**Exercise goal**
Nothing but an exact repetition of the listing should be returned.

**Data for this task**
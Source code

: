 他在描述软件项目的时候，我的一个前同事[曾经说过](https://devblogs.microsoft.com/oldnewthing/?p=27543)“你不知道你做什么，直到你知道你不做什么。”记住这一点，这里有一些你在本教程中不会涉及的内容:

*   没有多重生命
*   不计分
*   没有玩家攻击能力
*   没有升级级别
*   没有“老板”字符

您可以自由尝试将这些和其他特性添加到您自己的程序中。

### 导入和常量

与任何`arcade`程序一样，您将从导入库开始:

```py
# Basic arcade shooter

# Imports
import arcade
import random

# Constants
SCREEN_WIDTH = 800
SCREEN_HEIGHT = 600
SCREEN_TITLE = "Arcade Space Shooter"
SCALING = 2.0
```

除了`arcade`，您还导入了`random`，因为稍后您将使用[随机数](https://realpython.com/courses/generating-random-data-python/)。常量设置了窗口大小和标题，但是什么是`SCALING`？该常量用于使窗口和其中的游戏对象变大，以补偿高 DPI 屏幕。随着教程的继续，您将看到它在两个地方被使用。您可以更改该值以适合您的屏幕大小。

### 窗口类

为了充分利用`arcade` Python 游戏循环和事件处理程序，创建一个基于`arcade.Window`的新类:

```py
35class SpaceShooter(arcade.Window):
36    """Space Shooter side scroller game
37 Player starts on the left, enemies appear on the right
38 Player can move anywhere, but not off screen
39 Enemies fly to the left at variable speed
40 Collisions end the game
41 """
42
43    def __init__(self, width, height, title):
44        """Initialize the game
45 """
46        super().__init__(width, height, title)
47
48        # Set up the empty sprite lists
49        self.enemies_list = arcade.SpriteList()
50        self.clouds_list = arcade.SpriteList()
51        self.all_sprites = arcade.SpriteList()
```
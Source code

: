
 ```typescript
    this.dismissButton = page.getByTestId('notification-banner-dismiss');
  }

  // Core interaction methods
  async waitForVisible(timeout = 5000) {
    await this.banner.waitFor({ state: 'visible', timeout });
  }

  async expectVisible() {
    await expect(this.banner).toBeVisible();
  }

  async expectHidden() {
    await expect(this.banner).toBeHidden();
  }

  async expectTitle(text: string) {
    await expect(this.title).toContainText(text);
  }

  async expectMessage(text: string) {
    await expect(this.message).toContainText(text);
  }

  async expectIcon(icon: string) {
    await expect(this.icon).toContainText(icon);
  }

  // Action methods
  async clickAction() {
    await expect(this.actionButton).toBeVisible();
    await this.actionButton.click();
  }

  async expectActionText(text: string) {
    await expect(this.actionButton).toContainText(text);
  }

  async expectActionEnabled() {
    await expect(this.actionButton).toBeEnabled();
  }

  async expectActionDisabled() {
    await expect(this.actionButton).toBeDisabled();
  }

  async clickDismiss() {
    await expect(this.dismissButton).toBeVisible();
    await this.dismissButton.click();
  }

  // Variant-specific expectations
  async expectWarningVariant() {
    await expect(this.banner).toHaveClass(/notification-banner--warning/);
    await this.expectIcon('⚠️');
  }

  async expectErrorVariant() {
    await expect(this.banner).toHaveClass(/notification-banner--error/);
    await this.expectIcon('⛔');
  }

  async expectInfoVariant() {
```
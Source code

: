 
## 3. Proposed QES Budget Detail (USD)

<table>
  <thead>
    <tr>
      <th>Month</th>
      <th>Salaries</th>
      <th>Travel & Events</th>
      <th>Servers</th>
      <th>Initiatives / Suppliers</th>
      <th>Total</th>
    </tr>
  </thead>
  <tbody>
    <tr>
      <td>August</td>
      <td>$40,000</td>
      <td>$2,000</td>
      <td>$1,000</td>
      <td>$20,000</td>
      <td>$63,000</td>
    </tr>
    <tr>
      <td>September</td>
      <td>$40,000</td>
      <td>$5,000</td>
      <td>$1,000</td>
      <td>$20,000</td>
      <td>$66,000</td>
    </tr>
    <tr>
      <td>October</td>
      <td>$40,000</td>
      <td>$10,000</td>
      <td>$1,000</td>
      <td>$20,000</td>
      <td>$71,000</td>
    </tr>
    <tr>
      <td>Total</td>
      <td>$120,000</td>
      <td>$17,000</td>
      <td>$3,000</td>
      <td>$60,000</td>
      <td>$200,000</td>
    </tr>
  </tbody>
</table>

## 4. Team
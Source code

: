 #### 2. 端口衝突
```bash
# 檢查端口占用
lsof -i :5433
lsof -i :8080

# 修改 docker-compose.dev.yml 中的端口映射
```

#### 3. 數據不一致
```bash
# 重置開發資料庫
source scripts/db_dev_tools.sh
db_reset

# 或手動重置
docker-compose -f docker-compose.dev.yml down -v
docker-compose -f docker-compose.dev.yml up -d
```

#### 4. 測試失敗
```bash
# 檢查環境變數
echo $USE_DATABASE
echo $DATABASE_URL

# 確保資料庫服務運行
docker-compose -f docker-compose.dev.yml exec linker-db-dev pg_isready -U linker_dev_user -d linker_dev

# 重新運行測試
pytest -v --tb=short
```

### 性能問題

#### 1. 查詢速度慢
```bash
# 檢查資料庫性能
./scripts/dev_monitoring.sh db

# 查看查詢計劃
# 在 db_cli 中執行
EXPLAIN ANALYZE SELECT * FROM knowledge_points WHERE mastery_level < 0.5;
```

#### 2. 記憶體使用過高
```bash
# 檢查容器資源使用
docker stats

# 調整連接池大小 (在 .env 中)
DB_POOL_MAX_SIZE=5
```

**Your response**
Source code

: 他在描述软件项目的时候，我的一个前同事[曾经说过](https://devblogs.microsoft.com/oldnewthing/?p=27543)“你不知道你做什么，直到你知道你不做什么。”记住这一点，这里有一些你在本教程中不会涉及的内容:

*   没有多重生命
*   不计分
*   没有玩家攻击能力
*   没有升级级别
*   没有“老板”字符

您可以自由尝试将这些和其他特性添加到您自己的程序中。

### 导入和常量

与任何`arcade`程序一样，您将从导入库开始:

```py
# Basic arcade shooter

# Imports
import arcade
import random

# Constants
SCREEN_WIDTH = 800
SCREEN_HEIGHT = 600
SCREEN_TITLE = "Arcade Space Shooter"
SCALING = 2.0
```

除了`arcade`，您还导入了`random`，因为稍后您将使用[随机数](https://realpython.com/courses/generating-random-data-python/)。常量设置了窗口大小和标题，但是什么是`SCALING`？该常量用于使窗口和其中的游戏对象变大，以补偿高 DPI 屏幕。随着教程的继续，您将看到它在两个地方被使用。您可以更改该值以适合您的屏幕大小。

### 窗口类

为了充分利用`arcade` Python 游戏循环和事件处理程序，创建一个基于`arcade.Window`的新类:

```py
35class SpaceShooter(arcade.Window):
36    """Space Shooter side scroller game
37 Player starts on the left, enemies appear on the right
38 Player can move anywhere, but not off screen
39 Enemies fly to the left at variable speed
40 Collisions end the game
41 """
42
43    def __init__(self, width, height, title):
44        """Initialize the game
45 """
46        super().__init__(width, height, title)
47
48        # Set up the empty sprite lists
49        self.enemies_list = arcade.SpriteList()
50        self.clouds_list = arcade.SpriteList()
51        self.all_sprites = arcade.SpriteList()
```
Source code

:
 ```typescript
    this.dismissButton = page.getByTestId('notification-banner-dismiss');
  }

  // Core interaction methods
  async waitForVisible(timeout = 5000) {
    await this.banner.waitFor({ state: 'visible', timeout });
  }

  async expectVisible() {
    await expect(this.banner).toBeVisible();
  }

  async expectHidden() {
    await expect(this.banner).toBeHidden();
  }

  async expectTitle(text: string) {
    await expect(this.title).toContainText(text);
  }

  async expectMessage(text: string) {
    await expect(this.message).toContainText(text);
  }

  async expectIcon(icon: string) {
    await expect(this.icon).toContainText(icon);
  }

  // Action methods
  async clickAction() {
    await expect(this.actionButton).toBeVisible();
    await this.actionButton.click();
  }

  async expectActionText(text: string) {
    await expect(this.actionButton).toContainText(text);
  }

  async expectActionEnabled() {
    await expect(this.actionButton).toBeEnabled();
  }

  async expectActionDisabled() {
    await expect(this.actionButton).toBeDisabled();
  }

  async clickDismiss() {
    await expect(this.dismissButton).toBeVisible();
    await this.dismissButton.click();
  }

  // Variant-specific expectations
  async expectWarningVariant() {
    await expect(this.banner).toHaveClass(/notification-banner--warning/);
    await this.expectIcon('⚠️');
  }

  async expectErrorVariant() {
    await expect(this.banner).toHaveClass(/notification-banner--error/);
    await this.expectIcon('⛔');
  }

  async expectInfoVariant() {
```
Source code

: 
## 3. Proposed QES Budget Detail (USD)

<table>
  <thead>
    <tr>
      <th>Month</th>
      <th>Salaries</th>
      <th>Travel & Events</th>
      <th>Servers</th>
      <th>Initiatives / Suppliers</th>
      <th>Total</th>
    </tr>
  </thead>
  <tbody>
    <tr>
      <td>August</td>
      <td>$40,000</td>
      <td>$2,000</td>
      <td>$1,000</td>
      <td>$20,000</td>
      <td>$63,000</td>
    </tr>
    <tr>
      <td>September</td>
      <td>$40,000</td>
      <td>$5,000</td>
      <td>$1,000</td>
      <td>$20,000</td>
      <td>$66,000</td>
    </tr>
    <tr>
      <td>October</td>
      <td>$40,000</td>
      <td>$10,000</td>
      <td>$1,000</td>
      <td>$20,000</td>
      <td>$71,000</td>
    </tr>
    <tr>
      <td>Total</td>
      <td>$120,000</td>
      <td>$17,000</td>
      <td>$3,000</td>
      <td>$60,000</td>
      <td>$200,000</td>
    </tr>
  </tbody>
</table>

## 4. Team
Source code

: #### 2. 端口衝突
```bash
# 檢查端口占用
lsof -i :5433
lsof -i :8080

# 修改 docker-compose.dev.yml 中的端口映射
```

#### 3. 數據不一致
```bash
# 重置開發資料庫
source scripts/db_dev_tools.sh
db_reset

# 或手動重置
docker-compose -f docker-compose.dev.yml down -v
docker-compose -f docker-compose.dev.yml up -d
```

#### 4. 測試失敗
```bash
# 檢查環境變數
echo $USE_DATABASE
echo $DATABASE_URL

# 確保資料庫服務運行
docker-compose -f docker-compose.dev.yml exec linker-db-dev pg_isready -U linker_dev_user -d linker_dev

# 重新運行測試
pytest -v --tb=short
```

### 性能問題

#### 1. 查詢速度慢
```bash
# 檢查資料庫性能
./scripts/dev_monitoring.sh db

# 查看查詢計劃
# 在 db_cli 中執行
EXPLAIN ANALYZE SELECT * FROM knowledge_points WHERE mastery_level < 0.5;
```

#### 2. 記憶體使用過高
```bash
# 檢查容器資源使用
docker stats

# 調整連接池大小 (在 .env 中)
DB_POOL_MAX_SIZE=5
```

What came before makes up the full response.